:: Data for processing

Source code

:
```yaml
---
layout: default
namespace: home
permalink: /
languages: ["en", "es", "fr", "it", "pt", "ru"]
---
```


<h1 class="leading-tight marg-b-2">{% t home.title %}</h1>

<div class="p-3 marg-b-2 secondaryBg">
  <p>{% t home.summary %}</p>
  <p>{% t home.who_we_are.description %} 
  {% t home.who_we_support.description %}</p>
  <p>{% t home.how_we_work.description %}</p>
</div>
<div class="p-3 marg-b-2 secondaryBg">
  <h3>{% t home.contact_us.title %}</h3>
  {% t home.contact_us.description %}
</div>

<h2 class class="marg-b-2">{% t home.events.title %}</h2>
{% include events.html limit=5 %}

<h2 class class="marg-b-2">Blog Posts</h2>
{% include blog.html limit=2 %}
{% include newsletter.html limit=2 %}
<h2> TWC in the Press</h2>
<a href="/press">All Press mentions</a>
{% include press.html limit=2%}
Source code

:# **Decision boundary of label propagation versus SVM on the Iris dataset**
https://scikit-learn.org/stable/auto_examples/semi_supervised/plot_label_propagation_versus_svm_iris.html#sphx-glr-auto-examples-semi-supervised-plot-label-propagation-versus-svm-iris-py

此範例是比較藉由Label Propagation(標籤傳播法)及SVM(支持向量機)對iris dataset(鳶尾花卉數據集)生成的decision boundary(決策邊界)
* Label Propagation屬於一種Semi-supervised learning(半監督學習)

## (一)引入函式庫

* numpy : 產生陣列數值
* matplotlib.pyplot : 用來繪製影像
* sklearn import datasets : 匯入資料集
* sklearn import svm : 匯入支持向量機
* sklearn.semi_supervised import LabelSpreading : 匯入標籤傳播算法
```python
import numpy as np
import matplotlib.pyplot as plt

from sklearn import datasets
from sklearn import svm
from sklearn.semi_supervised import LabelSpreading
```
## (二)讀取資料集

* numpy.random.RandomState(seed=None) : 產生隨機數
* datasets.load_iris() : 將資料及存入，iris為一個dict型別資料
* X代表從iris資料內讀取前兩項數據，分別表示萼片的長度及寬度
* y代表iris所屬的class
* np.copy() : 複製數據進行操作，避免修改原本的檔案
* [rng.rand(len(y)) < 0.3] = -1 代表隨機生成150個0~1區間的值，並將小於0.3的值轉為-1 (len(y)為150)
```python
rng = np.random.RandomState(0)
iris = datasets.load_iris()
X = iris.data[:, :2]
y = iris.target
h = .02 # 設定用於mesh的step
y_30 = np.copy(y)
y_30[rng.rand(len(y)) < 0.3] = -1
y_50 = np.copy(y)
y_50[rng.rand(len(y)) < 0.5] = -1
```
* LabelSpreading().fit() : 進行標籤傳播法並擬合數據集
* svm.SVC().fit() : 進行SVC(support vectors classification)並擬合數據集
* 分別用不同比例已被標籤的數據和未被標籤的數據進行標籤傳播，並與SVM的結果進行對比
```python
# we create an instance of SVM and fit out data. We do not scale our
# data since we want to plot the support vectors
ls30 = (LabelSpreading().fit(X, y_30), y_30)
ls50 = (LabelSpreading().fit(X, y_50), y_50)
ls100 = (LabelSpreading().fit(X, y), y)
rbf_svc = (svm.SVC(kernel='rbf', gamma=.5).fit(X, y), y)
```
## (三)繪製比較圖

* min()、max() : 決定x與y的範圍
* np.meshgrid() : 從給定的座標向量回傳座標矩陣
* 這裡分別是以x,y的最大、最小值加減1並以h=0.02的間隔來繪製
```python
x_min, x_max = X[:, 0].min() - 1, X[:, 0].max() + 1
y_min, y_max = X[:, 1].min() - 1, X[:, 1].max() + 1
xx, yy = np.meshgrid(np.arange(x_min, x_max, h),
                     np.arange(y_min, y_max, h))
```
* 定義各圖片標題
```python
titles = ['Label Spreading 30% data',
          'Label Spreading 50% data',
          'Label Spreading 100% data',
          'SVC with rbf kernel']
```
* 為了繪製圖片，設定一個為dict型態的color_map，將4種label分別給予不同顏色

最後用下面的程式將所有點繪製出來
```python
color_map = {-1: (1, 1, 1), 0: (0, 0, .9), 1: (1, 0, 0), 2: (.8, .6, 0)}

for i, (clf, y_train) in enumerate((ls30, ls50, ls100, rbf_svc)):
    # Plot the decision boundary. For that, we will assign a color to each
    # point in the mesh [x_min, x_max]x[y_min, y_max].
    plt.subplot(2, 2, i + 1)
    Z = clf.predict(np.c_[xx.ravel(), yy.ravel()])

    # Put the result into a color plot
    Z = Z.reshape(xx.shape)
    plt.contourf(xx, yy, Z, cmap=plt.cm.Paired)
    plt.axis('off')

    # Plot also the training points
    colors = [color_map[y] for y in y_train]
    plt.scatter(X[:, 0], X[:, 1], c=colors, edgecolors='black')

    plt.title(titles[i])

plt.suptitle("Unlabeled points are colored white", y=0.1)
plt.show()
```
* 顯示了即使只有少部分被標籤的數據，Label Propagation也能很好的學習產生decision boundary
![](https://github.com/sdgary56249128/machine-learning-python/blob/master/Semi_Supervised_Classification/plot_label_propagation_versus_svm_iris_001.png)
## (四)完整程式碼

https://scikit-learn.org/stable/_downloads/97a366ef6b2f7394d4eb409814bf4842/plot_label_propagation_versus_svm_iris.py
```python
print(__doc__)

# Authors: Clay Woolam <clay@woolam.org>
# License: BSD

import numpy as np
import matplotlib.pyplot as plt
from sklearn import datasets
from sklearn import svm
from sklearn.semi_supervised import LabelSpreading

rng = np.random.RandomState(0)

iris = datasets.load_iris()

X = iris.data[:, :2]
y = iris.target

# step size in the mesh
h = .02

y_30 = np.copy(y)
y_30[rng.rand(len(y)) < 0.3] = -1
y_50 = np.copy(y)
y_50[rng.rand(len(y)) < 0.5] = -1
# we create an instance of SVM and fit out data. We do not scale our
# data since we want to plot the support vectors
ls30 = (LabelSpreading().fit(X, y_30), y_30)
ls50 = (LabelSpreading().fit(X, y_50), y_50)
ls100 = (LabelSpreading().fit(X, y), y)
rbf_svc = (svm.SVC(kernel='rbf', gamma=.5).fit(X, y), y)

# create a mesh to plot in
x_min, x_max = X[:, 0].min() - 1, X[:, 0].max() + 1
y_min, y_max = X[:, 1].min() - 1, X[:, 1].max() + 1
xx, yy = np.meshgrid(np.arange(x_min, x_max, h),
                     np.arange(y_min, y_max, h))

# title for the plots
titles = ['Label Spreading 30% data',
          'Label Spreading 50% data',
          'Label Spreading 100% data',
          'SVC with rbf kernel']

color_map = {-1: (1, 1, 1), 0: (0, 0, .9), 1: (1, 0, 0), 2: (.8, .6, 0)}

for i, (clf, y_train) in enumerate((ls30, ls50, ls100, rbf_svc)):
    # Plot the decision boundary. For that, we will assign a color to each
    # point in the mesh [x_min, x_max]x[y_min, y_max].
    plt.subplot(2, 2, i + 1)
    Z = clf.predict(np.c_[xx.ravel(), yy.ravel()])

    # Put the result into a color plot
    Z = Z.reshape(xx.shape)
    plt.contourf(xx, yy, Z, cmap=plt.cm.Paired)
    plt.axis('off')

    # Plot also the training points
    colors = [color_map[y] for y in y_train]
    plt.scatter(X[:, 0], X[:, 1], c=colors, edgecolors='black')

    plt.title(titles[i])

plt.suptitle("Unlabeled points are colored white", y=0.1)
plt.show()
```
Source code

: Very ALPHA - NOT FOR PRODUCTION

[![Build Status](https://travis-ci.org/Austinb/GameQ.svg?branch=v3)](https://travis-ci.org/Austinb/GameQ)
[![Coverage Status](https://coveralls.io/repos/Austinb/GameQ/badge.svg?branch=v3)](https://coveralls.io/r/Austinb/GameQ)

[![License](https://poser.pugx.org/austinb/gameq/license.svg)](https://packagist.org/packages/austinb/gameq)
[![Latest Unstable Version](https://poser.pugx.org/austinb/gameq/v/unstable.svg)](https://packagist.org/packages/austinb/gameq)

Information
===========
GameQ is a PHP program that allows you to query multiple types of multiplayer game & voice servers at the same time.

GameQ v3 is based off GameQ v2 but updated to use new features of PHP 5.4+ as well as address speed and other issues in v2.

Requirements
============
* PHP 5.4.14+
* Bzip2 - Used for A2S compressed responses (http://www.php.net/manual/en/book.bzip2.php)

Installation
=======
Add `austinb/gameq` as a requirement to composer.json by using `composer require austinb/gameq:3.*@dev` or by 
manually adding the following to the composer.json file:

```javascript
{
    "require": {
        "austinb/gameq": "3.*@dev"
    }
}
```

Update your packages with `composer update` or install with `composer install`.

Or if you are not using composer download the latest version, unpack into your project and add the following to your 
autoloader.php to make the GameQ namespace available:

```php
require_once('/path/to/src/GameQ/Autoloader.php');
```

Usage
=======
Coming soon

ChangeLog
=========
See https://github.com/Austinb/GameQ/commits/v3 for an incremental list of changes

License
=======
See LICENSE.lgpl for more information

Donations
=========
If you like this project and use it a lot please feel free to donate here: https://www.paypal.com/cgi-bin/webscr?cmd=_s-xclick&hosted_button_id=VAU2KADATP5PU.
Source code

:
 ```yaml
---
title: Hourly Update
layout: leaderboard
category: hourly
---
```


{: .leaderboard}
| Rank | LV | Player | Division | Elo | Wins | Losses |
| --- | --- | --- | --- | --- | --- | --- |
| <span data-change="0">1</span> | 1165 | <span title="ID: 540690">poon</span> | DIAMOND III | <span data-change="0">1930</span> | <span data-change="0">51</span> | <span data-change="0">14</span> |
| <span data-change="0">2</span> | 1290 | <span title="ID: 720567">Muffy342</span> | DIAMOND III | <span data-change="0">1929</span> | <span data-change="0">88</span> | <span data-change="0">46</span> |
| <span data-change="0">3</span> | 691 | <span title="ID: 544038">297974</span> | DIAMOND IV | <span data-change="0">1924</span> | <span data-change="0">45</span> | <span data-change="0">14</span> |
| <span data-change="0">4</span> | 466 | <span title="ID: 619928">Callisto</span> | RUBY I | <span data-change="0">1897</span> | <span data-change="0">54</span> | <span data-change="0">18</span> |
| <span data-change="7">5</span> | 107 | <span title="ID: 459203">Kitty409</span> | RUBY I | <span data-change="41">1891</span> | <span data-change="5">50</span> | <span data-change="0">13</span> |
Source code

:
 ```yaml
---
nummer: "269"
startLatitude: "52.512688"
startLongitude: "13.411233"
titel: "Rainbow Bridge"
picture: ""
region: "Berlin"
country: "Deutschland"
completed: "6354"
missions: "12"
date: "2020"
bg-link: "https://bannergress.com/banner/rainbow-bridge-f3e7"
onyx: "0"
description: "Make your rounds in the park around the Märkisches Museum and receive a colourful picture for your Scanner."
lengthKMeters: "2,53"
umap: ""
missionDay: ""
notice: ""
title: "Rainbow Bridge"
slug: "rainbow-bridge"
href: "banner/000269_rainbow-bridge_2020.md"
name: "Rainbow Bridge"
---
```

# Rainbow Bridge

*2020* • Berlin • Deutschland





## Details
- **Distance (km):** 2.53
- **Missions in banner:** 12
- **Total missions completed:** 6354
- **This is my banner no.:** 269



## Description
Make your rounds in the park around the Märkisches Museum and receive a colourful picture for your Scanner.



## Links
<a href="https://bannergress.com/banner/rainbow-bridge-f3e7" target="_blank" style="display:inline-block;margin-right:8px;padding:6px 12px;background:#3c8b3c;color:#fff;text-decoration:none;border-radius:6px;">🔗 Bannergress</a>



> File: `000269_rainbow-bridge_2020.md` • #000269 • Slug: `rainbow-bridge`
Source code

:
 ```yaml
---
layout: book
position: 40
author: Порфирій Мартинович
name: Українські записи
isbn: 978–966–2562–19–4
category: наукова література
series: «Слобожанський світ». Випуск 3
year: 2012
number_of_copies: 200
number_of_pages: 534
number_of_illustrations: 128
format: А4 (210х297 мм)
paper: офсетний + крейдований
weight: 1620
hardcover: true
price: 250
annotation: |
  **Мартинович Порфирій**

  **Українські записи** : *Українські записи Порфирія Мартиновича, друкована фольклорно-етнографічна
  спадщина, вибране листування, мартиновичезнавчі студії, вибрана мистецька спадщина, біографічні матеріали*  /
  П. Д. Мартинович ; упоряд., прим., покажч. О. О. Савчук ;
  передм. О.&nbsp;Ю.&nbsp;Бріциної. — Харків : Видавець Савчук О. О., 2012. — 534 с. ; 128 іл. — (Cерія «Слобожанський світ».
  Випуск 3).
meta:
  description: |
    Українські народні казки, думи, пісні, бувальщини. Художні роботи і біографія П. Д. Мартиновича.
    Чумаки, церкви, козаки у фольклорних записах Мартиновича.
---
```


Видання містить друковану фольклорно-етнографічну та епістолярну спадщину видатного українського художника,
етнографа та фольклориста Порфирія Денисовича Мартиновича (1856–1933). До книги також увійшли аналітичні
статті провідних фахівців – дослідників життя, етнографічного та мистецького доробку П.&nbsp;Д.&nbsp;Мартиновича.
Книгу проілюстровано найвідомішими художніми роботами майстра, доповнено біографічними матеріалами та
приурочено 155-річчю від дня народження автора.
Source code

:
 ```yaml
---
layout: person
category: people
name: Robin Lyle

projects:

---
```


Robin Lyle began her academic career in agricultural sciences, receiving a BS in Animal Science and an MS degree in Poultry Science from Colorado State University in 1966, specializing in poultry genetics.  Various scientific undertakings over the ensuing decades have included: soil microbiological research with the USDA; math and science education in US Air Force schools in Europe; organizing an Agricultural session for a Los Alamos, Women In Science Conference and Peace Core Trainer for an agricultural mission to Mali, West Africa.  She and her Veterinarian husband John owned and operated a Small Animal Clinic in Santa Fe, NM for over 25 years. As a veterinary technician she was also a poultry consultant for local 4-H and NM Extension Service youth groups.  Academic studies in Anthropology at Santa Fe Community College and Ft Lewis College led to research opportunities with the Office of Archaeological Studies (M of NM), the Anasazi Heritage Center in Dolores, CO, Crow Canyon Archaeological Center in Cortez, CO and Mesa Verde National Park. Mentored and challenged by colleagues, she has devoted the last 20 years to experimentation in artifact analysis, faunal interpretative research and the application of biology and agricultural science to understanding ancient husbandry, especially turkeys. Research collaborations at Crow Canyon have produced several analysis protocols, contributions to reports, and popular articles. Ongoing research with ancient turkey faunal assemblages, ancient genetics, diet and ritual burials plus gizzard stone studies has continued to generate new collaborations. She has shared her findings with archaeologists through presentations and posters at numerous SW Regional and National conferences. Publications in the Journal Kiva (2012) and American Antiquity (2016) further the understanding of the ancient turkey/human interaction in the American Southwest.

::::

◆ Instructions to follow:
Look through the data above and return each line where the string "numpy" occurs.

◆ Result for this exercise:
* numpy : 產生陣列數值
import numpy as np
* numpy.random.RandomState(seed=None) : 產生隨機數
import numpy as np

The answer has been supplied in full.